# GIVEN INFORMATION
+++++

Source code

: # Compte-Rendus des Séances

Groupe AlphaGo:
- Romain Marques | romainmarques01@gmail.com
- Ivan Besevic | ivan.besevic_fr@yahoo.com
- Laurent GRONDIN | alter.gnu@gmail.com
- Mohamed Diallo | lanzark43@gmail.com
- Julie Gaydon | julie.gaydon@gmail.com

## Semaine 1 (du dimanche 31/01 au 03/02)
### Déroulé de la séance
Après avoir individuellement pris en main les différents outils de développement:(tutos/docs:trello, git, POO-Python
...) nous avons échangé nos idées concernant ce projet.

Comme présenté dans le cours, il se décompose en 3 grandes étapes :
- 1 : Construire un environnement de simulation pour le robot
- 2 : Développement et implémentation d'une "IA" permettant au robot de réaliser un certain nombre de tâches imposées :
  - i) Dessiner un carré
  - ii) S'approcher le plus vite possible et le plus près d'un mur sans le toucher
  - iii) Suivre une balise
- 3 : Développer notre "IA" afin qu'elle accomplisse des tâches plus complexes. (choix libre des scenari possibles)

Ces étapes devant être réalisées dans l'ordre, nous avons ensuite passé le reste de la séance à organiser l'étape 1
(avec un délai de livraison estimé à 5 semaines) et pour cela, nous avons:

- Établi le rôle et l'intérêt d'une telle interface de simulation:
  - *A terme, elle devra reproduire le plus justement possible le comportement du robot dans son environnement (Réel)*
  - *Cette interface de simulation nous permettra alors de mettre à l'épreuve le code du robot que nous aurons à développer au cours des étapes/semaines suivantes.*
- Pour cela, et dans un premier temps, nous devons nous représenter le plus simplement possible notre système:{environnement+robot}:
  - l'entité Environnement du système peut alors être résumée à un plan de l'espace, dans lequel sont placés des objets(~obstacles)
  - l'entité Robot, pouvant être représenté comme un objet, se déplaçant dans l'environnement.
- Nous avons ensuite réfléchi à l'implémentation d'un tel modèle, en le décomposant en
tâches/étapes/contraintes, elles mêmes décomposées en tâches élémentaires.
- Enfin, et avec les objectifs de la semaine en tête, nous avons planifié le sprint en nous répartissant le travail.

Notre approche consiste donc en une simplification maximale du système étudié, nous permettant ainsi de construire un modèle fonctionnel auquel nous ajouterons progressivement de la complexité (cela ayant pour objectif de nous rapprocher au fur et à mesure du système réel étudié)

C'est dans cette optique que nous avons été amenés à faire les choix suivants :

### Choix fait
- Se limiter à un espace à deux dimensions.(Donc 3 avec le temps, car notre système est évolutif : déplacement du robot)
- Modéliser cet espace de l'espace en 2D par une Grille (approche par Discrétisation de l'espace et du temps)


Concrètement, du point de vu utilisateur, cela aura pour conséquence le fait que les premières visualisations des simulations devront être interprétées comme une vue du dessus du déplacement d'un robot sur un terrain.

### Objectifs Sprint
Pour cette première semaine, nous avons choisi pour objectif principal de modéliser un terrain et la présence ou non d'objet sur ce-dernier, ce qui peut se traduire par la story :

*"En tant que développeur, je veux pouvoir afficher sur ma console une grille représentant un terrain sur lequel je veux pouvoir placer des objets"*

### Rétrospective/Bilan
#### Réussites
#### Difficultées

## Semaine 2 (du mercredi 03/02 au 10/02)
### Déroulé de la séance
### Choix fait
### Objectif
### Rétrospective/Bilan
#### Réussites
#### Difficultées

+++++

# EXERCISE AIM
Using the listing above, copy exactly the line that contains "- l'entité Environnement", the line that contains "- Enfin, et", and each line that falls between them.

# SOLVED PROBLEM
  - l'entité Environnement du système peut alors être résumée à un plan de l'espace, dans lequel sont placés des objets(~obstacles)
  - l'entité Robot, pouvant être représenté comme un objet, se déplaçant dans l'environnement.
- Nous avons ensuite réfléchi à l'implémentation d'un tel modèle, en le décomposant en
tâches/étapes/contraintes, elles mêmes décomposées en tâches élémentaires.
- Enfin, et avec les objectifs de la semaine en tête, nous avons planifié le sprint en nous répartissant le travail.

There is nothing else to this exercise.